(WHAT YOU WILL DO) Lines from the records below that contain the word "required" are to be copied out.

(Document images with source code)

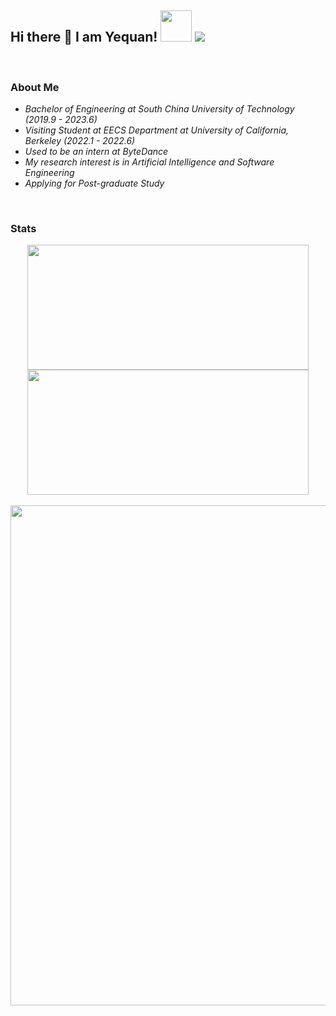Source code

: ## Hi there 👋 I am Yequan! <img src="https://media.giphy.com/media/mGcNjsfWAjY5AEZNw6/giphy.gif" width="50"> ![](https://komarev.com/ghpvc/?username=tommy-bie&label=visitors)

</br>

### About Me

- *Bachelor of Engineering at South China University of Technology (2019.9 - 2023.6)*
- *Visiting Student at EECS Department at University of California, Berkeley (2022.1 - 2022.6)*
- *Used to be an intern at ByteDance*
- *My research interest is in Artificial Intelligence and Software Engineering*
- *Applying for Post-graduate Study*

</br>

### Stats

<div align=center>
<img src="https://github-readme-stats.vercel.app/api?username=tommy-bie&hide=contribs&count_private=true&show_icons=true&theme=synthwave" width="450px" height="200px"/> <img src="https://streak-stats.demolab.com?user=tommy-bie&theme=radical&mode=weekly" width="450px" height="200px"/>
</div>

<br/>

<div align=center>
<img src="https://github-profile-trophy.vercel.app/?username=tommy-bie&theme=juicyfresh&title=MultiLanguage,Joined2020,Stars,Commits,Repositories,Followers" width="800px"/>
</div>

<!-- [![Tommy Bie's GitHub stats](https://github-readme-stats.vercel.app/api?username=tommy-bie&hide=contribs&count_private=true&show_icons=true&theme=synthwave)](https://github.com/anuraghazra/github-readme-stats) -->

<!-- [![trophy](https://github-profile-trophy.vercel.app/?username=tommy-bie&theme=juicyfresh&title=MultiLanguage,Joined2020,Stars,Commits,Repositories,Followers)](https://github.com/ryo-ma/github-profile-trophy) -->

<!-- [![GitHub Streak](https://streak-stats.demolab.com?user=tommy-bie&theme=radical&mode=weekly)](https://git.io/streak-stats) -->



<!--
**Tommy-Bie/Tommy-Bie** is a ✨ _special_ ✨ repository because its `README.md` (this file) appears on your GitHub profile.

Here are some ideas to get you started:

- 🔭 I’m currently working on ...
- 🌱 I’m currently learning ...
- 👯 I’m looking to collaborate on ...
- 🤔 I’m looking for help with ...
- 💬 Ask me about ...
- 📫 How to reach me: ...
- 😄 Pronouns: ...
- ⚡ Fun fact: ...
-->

...

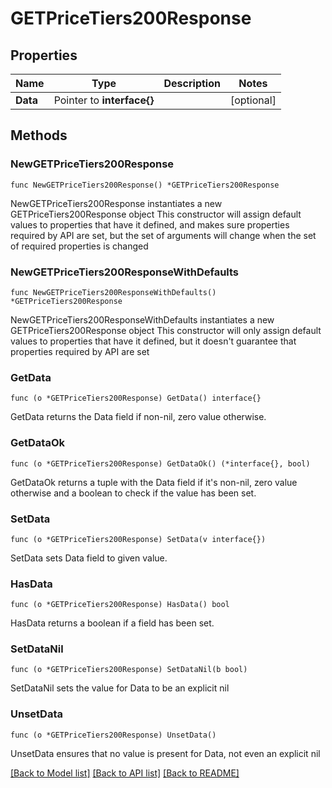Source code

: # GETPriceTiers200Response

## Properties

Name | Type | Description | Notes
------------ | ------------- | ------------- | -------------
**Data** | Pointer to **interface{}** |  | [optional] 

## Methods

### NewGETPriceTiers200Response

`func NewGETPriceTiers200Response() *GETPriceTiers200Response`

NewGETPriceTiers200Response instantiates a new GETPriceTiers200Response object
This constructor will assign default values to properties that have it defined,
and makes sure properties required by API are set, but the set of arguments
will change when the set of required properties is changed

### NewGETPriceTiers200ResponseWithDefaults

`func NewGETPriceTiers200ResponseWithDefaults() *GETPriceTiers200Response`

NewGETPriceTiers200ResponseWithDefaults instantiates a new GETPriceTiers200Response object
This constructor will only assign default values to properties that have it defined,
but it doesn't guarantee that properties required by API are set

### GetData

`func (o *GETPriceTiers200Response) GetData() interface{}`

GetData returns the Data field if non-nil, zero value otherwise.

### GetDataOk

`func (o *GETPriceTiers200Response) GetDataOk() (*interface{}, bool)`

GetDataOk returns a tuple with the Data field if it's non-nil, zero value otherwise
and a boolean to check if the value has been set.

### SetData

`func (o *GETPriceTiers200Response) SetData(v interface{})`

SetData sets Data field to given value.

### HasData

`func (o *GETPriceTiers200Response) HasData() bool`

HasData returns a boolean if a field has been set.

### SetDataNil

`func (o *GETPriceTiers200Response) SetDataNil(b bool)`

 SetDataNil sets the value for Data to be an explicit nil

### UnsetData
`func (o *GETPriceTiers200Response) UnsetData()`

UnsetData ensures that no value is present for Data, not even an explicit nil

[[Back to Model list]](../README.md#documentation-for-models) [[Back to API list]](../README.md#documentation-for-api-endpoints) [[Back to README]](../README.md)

* * *

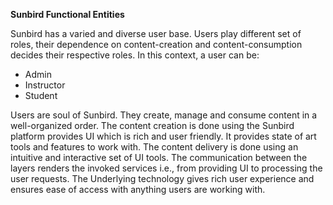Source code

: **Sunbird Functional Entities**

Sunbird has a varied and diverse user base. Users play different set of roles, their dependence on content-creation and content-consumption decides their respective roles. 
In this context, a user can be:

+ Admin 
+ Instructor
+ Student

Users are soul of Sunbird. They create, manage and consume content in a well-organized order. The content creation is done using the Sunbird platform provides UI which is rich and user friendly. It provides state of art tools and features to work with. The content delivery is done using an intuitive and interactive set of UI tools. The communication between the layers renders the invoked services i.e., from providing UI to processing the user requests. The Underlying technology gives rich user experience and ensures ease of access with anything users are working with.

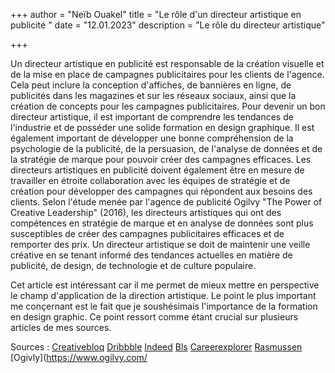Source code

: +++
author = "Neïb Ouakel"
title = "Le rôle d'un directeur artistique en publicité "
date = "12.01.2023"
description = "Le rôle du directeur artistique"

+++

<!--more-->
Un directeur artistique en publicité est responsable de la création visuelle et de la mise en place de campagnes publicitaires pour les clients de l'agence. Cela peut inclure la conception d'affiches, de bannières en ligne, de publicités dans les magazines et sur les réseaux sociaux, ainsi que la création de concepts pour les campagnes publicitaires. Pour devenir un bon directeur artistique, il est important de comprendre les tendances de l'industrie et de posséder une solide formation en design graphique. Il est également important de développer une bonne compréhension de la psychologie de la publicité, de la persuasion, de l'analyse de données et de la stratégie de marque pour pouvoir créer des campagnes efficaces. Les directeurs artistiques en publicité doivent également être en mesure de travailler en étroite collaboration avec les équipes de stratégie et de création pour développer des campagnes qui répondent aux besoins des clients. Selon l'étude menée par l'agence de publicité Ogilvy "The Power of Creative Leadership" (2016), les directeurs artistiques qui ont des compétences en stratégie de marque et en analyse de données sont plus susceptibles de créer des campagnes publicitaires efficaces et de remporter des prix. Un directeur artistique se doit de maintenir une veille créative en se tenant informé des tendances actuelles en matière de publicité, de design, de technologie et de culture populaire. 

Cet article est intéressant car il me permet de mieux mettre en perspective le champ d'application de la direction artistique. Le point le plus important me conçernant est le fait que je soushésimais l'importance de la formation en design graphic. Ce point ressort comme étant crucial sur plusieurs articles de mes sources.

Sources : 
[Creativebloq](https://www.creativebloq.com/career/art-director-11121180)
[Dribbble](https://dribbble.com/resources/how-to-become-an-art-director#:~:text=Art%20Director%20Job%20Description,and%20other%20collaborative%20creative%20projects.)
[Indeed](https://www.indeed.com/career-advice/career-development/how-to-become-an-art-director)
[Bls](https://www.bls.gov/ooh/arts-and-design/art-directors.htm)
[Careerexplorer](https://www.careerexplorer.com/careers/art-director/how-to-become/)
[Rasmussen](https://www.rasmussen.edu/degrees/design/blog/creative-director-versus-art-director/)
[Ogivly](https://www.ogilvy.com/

(TASK SOLUTION)
and makes sure properties required by API are set, but the set of arguments
will change when the set of required properties is changed
but it doesn't guarantee that properties required by API are set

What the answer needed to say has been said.